The market moves since the payrolls report last Friday have been significant and the market volatility has exploded (at least on the VIX anyway). The wild swings on equity market show little sign of settling down quite yet, with Wall Street sharply higher and then lower yesterday. The driving factor has been the big jump in longer dated Treasury yields on fear of a jump in inflation. The 10 year yield jumped back higher again yesterday towards 2.85%, a big swing back higher from the drop to 2.65% a session earlier. Can the comments from FOMC members act to calm the market down? The fear is that the Fed will have to accelerate its tightening of monetary policy. Fed member John Williams (San Francisco) usually cuts a fairly hawkish stance but seemed to try to calm the nerves by suggesting the Fed should keep rate hikes at a “steady, gradual” pace. The 10 year Treasury yield has dipped slightly today. The dollar has certainly rebounded in recent sessions, however this has also come with a safe haven feel to the market with the strong performance of the Japanese yen too. How Dollar/Yen moves in the coming days could be a gauge for the market sentiment as a whole. With longer dated yields dropping back a touch today, the rally on the dollar is pausing, but for how long?

Bull and bear face off

Wall Street closed lower on another volatile session with the S&P 500 -0.5% at 2682 and although the Nikkei was up +1.1% on a weaker yen, European markets are following a disappointing close on Wall Street, and are down in early moves. In forex, with the major forex currencies that have been badly hit against the dollar in recent days, starting to find a degree of support. The key underperformer so far is the Japanese yen. In commodities, the gold price is $5 lower whilst oil is ticking lower again after the sharp declines on the back of yesterday’s EIA inventories report.

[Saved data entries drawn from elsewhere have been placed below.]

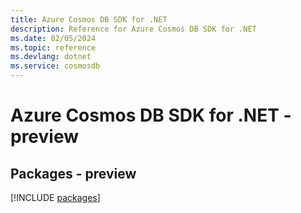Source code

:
 ```yaml
---
title: Azure Cosmos DB SDK for .NET
description: Reference for Azure Cosmos DB SDK for .NET
ms.date: 02/05/2024
ms.topic: reference
ms.devlang: dotnet
ms.service: cosmosdb
---
```

# Azure Cosmos DB SDK for .NET - preview
## Packages - preview
[!INCLUDE [packages](cosmos-db-index.md)]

The Bank of England is the big focus for traders (certainly of sterling, but also subsequently FTSE 100) today. The Bank of England monetary policy decision is at 1200GMT, with the market expecting no change to the rates (at +0.50%) or asset purchases. The MPC minutes are expected to show a vote unanimously again 9-0 in favour of holding rates steady, as it did last month, however it will be interesting to see if there are any dissenting voices on the committee, which would move sterling. Also it is “Super Thursday” for the BoE, with the Quarterly Inflation Report which is likely to significantly influence market expectation of potential rate hikes this year. Especially looking out for inflation and growth projections. Today is also the day for US Weekly Jobless Claims with 236,000 expected (slightly up from 230,000 last month).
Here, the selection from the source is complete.